The presentation is mostly excellent. The title and
the abstract are particularly well written and informative, close to
perfect. In Sections 3.2 and 3.3 there is, however, room for improvement:
Def2 is difficult to follow at first glance. The description of the
algorithm around Lemmas 3 and 4 gets dense and almost impossible to follow
for a reader that is not familiar with the cited works [3,5,6]. While I
appreciate the rigorous statements of Lemmas 3 and 4, I'd like to see an
expanded description of the key ideas. Why is it so interesting whether
the hashed space contains at least P solutions? What is the role of k? To
get more space, I'd consider removing Corollary 2 and the Conclusions
section.
- I'd use a bold font for emphasizing purposes only
when defining new concepts. - Just before Def1 I'd avoid
"log-likelihood" because of the association to the likelihood function (of
model parameters) that assumes some data are around. - Sentences that
end with a displayed equation should end with a ".". - In Def2 I'd
write write M/r^\ell < w(x) \leq M/r^i . - In Section 3.3 use the
reference numbers, e.g. [6], as parenthetical information, removing of
which leaves an intelligent sentence. - Consider placing the caption
of Figure 2 below the figure. Q2: Please summarize your
review in 1-2 sentences
A little high-quality advancement upon a fantastic
series of works on a fundamental problem.
Q1:Author
rebuttal: Please respond to any concerns raised in the reviews. There are
no constraints on how you want to argue your case, except for the fact
that your text should be limited to a maximum of 6000 characters. Note
however that reviewers and area chairs are very busy and may not read long
vague rebuttals. It is in your own interest to be concise and to the
point.
Thanks all the reviewers for the constructive
feedback!
Reviewer 1:
We’ll try to improve the
presentation, consolidating the related work section and including a
running example if space permits.
Parameter tuning is indeed an
important aspect that we are currently exploring. See also discussion
below on failure probability and parameter tuning.
We note that
the small failure probability bounds hold for *all* graphical models. The
failure probability in Theorem 1 accounts for a potential poor choice of
random hash functions, not a choice of a graphical model. While staying
within bounds, the failure probability could still vary a little depending
on the interaction between the family of hash functions and the graphical
model. We used a 3-wise independent family of hash functions, so in
principle a pathological graphical model could be constructed
adversarially so as to exploit 4-wise correlations between “heavy”

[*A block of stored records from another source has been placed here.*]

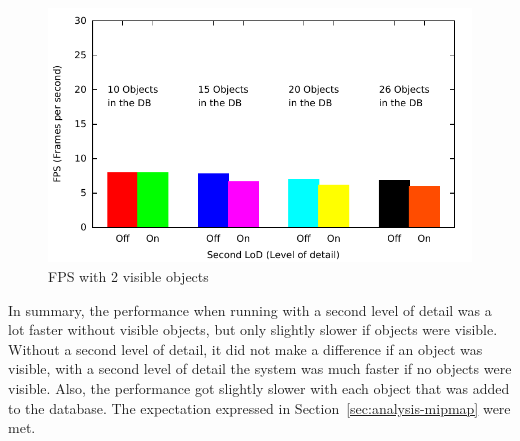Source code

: \begin{figure}[H]
  \includegraphics[width=1.0\textwidth]{images/fps-2-objects.pdf}
  \caption{FPS with 2 visible objects}
\end{figure}

In summary, the performance when running with a second level of detail was a lot faster without visible objects, but only slightly slower if objects were visible. Without a second level of detail, it did not make a difference if an object was visible, with a second level of detail the system was much faster if no objects were visible. Also, the performance got slightly slower with each object that was added to the database. The expectation expressed in Section~\ref{sec:analysis-mipmap} were met.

configurations that jointly survive a randomly chosen hash function from
this family. Nevertheless, the guaranteed bounds continue to hold
irrespective of the graphical model.
Reviewer 2:
The two
weights setting reported in the paper exemplify a general behavior in the
large-weights case. That regime is notoriously hard for Gibbs and BP (the
larger the weights, the more deterministic the model becomes). Indeed,
Gibbs and BP perform much better in the easier low-weights regime (e.g.,
if the target distribution is almost uniform). In contrast, our method
provides fairly accurate samples regardless of the weights, as long as
combinatorial optimization and search are feasible.
Correct, in
case of failure (which occurs with bounded probability) the algorithm is
simply run again (rejection sampling style). We are also looking into
re-parameterizations that would expose fewer parameters to the user.
Devising effective ways to tune the parameters (perhaps adaptively) to
improve performance (accuracy, number of calls but also their runtime,
which is difficult to predict a priori and is also parameter-dependent) is
a very interesting research direction that we are currently exploring.
We’ll clarify that Gibbs was run for about 10^8 iterations and BP
did converge.
Reviewer 3:
Indeed PAWS can be seen as a
more direct approach to sampling using combinatorial optimization and
search. We will discuss more in detail the relationship with WISH, which
was proposed as a method to compute (discrete) integrals. It is true
that in theory one can sample by taking ratios of partition functions. The
main drawback of that approach is that one would need $Theta(n)$ calls to
WISH (where n is the number of variables) to produce *a single* sample. In
contrast, using PAWS after the initial estimation of k (which is roughly
as expensive as one run of WISH), then each sample “only” costs one
combinatorial search (albeit, in a more intricate space). Running WISH for
10 minutes to estimate each partition function as suggested in (7) was
already impractical for sampling in our experiments (requiring hours to
produce a single sample) . We therefore compared to a more practical
WISH-based heuristic with a comparable runtime . Another drawback is
that even when WISH can solve all the optimizations to optimality and
produces a guaranteed 16-approximation on Z, the accuracy guarantees on
the *sampling probability* quickly become loose when taking ratios of
estimates (e.g., factor 256 on each ratio). When one has access to
combinatorial search/optimization tools, we think PAWS is a more practical
sampling approach than the general sampling-by-counting theoretical
technique by Jerrum, Valiant, Vazirani.
Thanks for the suggestions
on In Sections 3.2 and 3.3. We’ll improve the presentation emphasizing
more the intuitive aspects. Intuitively, we need the hashed space to
contain no more than P solutions because that is a “base case” where we
know how to produce uniform samples via enumeration. k is a guess
(accurate with high probability) of the number of constraints needed to
reduce (by hashing) the original problem to a situation where enumeration
is feasible.
| |